◆ Data for processing ◆
=== Begin Enclosure ===

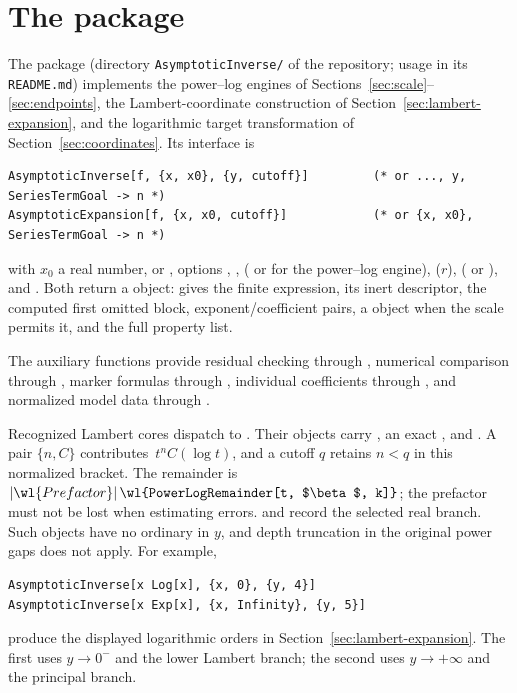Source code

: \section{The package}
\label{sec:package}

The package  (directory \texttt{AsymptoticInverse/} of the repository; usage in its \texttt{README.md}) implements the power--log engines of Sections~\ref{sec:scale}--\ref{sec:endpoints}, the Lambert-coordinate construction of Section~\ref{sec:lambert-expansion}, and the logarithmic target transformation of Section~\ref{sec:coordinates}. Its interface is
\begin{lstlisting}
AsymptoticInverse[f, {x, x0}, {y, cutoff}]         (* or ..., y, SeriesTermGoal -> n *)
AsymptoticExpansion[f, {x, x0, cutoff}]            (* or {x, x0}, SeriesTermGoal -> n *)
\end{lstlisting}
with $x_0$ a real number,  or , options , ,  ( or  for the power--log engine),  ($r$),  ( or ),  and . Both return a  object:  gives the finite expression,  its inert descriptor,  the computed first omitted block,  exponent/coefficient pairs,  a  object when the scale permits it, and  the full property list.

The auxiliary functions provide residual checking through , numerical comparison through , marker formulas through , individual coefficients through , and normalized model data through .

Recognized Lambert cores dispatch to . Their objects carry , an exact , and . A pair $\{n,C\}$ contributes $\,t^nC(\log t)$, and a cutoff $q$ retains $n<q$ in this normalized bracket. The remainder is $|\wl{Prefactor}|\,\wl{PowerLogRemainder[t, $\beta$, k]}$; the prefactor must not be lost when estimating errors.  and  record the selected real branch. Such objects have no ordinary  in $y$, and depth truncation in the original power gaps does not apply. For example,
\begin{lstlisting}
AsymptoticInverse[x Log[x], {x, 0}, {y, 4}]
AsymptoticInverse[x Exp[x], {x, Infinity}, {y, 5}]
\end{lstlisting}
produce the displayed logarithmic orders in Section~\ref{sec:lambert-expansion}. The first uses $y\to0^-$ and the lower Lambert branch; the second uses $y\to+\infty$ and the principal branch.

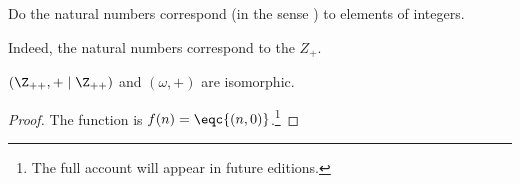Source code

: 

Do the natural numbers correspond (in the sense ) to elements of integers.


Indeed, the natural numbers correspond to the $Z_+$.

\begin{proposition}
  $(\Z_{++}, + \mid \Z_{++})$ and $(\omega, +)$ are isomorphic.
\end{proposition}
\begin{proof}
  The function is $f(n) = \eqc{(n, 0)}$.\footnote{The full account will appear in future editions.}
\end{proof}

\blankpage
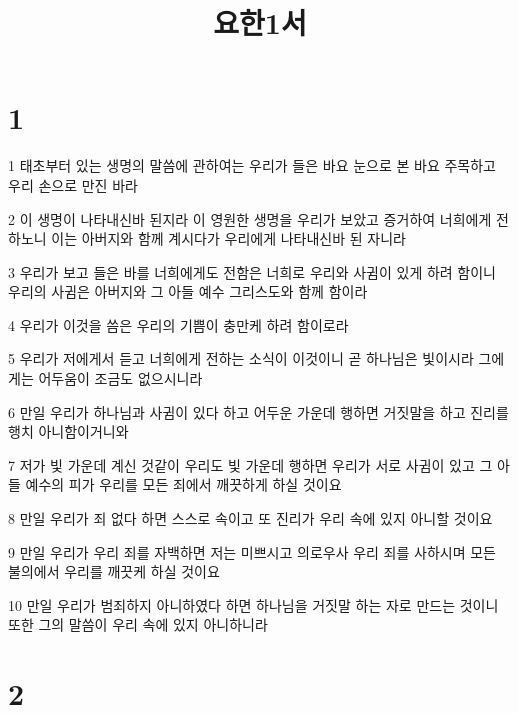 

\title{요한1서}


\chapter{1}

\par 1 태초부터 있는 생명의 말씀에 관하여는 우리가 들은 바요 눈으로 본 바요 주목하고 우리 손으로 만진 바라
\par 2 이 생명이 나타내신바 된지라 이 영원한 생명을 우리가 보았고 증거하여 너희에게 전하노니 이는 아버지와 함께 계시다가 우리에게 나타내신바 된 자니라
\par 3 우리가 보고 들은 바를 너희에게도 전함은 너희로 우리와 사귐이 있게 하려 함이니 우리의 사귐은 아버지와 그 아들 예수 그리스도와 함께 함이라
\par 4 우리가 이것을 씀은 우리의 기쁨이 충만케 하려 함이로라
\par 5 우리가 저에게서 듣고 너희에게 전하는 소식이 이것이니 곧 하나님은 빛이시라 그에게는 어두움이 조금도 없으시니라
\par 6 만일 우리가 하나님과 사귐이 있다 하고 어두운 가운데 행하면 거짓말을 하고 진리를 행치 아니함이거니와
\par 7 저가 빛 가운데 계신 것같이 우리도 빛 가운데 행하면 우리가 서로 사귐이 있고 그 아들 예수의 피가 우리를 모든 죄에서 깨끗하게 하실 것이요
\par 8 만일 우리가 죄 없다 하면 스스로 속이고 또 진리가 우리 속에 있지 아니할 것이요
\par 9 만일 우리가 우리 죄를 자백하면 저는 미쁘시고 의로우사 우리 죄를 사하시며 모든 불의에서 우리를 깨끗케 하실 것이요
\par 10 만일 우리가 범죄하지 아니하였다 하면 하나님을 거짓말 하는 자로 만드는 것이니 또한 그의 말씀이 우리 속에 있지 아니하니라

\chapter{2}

=== End Enclosure ===

◆ What is expected ◆
Only one thing is wanted in reply: the number of lines in the entries that hold the string "normalized".

◆ Task result ◆
2